START MATERIAL FOR THE TASK

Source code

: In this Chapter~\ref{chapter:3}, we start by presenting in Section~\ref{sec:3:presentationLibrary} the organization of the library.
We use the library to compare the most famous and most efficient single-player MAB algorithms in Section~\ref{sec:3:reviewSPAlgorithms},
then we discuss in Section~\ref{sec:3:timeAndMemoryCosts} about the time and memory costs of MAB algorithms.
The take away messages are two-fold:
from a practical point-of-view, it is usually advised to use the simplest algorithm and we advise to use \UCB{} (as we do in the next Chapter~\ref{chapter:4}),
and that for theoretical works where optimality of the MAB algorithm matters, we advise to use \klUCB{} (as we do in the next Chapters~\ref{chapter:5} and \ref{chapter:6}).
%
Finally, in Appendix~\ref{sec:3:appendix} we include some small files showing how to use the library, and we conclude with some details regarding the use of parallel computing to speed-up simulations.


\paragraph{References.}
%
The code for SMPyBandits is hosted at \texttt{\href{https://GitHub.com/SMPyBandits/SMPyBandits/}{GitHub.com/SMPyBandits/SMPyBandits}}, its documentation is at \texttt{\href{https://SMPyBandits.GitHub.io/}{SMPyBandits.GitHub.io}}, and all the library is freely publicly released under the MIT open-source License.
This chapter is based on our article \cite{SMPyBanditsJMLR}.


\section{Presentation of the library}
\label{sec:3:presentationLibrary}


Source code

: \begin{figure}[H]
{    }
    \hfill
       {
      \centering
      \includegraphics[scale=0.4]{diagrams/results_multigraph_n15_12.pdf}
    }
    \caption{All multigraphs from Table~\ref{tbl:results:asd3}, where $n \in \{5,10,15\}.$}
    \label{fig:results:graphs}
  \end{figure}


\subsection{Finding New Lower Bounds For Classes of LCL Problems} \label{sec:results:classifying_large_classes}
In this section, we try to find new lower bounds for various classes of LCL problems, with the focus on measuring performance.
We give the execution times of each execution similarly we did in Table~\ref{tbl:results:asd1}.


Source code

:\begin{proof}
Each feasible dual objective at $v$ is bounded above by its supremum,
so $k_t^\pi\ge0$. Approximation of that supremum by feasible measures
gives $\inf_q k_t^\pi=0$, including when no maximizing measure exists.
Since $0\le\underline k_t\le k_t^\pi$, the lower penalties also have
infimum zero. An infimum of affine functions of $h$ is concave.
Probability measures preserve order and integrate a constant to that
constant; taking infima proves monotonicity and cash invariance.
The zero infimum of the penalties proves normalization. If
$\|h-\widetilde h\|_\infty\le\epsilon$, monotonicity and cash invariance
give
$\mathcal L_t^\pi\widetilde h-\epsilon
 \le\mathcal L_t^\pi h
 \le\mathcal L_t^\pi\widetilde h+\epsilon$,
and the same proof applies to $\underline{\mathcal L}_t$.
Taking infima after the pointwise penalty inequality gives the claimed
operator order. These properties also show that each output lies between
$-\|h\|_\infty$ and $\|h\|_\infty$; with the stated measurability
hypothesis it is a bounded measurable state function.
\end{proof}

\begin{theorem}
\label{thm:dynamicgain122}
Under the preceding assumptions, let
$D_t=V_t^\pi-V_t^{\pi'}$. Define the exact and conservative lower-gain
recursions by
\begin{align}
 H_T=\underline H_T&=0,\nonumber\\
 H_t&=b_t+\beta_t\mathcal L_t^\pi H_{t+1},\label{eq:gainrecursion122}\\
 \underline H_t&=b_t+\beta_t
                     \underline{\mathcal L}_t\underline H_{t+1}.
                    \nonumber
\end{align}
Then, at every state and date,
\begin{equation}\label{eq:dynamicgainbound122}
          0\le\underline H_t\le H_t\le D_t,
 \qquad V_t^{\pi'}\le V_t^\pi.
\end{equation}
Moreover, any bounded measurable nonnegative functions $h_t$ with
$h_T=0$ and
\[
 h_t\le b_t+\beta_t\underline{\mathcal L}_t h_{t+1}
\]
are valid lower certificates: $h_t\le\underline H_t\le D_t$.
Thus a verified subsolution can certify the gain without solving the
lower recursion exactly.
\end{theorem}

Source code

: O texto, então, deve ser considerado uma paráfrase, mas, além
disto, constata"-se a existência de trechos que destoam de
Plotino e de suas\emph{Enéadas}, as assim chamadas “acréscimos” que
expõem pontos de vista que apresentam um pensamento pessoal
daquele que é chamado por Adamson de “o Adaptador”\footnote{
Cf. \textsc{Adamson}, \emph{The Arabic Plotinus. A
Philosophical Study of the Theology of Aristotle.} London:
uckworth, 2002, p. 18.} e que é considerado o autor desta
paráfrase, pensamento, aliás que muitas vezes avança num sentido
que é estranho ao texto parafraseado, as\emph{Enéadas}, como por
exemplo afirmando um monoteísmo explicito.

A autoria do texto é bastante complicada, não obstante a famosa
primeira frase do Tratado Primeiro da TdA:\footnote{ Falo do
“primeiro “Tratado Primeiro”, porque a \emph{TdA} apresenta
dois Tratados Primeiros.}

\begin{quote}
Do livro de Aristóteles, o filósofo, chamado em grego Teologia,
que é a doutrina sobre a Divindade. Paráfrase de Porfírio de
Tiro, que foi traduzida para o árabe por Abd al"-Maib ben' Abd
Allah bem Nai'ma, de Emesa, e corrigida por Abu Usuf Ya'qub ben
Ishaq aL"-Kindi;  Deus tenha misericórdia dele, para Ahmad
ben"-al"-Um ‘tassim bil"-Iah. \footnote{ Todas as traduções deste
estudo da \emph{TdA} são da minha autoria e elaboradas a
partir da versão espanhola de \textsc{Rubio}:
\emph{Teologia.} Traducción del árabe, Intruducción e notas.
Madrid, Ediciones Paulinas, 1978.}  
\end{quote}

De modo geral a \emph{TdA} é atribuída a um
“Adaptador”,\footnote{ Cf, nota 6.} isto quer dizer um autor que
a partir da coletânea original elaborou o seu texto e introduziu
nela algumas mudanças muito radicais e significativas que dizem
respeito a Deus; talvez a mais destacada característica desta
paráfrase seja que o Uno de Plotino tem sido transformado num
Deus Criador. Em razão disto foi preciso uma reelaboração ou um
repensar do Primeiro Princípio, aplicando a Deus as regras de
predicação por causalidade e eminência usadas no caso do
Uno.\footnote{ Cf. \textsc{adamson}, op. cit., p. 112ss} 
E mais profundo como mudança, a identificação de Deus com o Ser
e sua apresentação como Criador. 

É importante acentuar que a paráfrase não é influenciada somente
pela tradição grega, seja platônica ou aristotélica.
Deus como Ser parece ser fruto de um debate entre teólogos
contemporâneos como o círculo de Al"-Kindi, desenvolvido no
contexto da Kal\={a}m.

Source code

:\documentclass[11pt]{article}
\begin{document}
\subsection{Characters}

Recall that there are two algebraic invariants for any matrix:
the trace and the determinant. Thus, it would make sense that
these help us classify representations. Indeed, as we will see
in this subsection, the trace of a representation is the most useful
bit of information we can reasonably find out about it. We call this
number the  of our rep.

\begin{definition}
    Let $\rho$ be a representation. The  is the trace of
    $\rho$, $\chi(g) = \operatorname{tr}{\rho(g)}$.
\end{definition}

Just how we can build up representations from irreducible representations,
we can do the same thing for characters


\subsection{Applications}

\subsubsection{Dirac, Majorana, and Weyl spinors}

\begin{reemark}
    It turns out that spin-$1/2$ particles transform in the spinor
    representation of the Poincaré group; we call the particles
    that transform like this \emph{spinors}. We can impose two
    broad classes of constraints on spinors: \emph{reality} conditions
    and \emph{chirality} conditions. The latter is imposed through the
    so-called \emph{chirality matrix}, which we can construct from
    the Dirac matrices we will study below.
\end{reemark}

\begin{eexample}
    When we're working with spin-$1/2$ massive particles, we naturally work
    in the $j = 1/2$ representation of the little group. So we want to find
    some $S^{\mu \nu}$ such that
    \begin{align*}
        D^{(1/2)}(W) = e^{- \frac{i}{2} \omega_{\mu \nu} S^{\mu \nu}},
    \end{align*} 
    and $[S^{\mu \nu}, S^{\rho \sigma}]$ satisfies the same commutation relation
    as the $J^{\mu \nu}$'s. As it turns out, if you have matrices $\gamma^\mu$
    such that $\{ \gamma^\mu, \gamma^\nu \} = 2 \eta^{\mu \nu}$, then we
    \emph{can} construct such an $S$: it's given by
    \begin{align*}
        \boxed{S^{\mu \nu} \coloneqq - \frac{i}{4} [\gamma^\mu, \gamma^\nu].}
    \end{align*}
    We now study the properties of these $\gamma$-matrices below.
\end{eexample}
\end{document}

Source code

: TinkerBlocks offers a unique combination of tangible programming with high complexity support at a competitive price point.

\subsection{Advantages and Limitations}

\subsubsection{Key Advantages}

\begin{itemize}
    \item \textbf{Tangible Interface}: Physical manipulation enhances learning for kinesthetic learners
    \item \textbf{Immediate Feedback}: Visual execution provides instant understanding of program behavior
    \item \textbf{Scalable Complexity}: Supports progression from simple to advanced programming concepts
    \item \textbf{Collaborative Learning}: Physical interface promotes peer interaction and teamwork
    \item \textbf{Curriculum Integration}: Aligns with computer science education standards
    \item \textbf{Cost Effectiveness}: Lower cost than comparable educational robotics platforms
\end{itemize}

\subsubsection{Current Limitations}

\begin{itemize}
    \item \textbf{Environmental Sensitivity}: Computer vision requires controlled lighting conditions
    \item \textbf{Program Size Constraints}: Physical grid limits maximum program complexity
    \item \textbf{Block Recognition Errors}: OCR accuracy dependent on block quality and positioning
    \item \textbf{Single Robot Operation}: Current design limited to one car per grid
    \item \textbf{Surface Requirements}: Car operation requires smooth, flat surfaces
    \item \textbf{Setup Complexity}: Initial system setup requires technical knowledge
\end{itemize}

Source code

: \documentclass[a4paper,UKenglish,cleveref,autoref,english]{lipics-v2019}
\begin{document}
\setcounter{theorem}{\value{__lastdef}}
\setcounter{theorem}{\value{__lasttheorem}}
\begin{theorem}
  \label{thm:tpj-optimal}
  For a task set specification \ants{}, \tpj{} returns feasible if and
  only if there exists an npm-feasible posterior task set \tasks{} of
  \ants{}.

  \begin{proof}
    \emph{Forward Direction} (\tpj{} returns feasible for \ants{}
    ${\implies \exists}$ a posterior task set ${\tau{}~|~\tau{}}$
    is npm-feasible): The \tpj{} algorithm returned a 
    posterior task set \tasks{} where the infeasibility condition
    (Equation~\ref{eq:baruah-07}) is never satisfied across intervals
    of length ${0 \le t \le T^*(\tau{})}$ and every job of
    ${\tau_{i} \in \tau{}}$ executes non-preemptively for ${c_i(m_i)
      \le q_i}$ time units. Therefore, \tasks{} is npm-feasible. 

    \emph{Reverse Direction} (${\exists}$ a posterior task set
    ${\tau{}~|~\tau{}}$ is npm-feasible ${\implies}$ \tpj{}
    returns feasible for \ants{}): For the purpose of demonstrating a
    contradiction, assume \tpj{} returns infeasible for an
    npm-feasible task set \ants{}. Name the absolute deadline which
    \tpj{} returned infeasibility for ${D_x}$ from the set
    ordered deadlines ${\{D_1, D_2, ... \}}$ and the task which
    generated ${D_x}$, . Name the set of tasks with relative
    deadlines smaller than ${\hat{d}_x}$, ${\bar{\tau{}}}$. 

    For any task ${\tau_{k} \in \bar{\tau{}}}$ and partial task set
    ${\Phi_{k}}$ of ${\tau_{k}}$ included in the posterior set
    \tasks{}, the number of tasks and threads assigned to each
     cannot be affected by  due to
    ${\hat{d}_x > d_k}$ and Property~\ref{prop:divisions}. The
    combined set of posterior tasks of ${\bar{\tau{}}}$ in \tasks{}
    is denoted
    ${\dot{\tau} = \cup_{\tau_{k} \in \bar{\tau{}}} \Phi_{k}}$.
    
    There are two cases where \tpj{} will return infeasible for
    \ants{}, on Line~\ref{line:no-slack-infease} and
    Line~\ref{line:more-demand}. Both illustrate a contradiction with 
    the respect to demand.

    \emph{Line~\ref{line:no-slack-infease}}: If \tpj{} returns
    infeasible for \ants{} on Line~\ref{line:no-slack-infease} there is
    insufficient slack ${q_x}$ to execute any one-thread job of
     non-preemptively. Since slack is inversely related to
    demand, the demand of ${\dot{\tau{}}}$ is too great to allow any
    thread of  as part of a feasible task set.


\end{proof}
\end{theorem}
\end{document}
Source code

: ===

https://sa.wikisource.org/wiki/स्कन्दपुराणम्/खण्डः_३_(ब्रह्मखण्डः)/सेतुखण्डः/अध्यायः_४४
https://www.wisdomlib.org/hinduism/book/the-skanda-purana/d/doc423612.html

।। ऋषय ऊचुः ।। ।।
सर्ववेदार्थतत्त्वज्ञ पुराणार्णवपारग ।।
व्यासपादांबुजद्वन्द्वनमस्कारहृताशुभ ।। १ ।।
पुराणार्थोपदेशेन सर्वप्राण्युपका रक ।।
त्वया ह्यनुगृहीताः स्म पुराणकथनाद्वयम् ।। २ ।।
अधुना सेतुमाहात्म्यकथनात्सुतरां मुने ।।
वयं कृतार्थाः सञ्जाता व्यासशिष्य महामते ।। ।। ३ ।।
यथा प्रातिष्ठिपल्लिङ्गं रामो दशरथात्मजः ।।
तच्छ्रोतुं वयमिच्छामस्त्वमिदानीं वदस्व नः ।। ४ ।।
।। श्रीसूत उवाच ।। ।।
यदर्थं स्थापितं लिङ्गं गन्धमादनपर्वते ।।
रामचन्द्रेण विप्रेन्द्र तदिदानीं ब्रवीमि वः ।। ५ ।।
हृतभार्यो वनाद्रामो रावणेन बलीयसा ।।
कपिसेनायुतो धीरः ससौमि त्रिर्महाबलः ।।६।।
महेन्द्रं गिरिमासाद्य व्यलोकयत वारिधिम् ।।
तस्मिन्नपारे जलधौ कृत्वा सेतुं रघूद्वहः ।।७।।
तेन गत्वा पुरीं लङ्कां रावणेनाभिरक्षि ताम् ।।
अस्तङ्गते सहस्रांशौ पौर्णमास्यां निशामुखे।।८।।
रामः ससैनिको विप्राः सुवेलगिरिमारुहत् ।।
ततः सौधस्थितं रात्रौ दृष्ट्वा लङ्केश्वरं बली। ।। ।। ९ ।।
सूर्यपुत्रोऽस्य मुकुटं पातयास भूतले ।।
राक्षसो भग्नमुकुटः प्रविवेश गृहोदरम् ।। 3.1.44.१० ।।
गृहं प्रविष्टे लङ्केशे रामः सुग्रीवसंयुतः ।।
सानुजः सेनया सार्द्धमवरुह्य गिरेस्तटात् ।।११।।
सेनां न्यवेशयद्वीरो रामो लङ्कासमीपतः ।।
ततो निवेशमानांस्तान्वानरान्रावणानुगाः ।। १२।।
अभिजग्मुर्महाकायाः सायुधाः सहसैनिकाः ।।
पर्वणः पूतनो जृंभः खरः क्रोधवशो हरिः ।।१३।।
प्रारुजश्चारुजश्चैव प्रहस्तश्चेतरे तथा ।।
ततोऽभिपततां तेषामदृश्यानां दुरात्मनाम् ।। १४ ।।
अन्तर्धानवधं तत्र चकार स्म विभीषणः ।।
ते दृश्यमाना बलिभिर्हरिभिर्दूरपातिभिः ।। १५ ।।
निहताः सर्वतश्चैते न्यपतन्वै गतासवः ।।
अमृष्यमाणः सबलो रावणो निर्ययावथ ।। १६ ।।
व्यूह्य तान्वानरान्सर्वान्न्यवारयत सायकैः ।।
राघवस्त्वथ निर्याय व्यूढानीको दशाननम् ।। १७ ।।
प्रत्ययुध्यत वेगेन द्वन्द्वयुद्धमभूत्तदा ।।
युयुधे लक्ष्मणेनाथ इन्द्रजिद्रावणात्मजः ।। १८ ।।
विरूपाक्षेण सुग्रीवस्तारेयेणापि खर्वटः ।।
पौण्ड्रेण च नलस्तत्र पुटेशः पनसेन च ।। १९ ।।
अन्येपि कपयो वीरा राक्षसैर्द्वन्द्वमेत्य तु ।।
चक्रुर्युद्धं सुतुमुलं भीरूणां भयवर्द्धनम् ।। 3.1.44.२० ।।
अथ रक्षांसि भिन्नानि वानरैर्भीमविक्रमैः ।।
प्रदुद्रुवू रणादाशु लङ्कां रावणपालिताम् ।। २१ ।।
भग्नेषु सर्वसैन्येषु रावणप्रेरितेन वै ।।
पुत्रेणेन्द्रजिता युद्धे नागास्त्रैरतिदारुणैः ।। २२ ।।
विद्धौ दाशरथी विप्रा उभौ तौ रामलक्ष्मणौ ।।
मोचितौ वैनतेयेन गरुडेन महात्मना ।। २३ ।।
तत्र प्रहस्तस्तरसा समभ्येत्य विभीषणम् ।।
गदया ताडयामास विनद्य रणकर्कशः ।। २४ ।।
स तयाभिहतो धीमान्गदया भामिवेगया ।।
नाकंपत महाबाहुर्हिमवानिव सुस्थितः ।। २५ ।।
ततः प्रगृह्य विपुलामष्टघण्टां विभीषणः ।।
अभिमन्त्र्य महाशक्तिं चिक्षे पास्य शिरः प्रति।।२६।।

END MATERIAL FOR THE TASK

**WHAT YOU ARE ASKED TO DO:** Retype the records above from the very first line down to the line with "We use the library", keeping both of those lines. Include nothing beyond them.

**WRITTEN ANSWER:**
Source code

: In this Chapter~\ref{chapter:3}, we start by presenting in Section~\ref{sec:3:presentationLibrary} the organization of the library.
We use the library to compare the most famous and most efficient single-player MAB algorithms in Section~\ref{sec:3:reviewSPAlgorithms},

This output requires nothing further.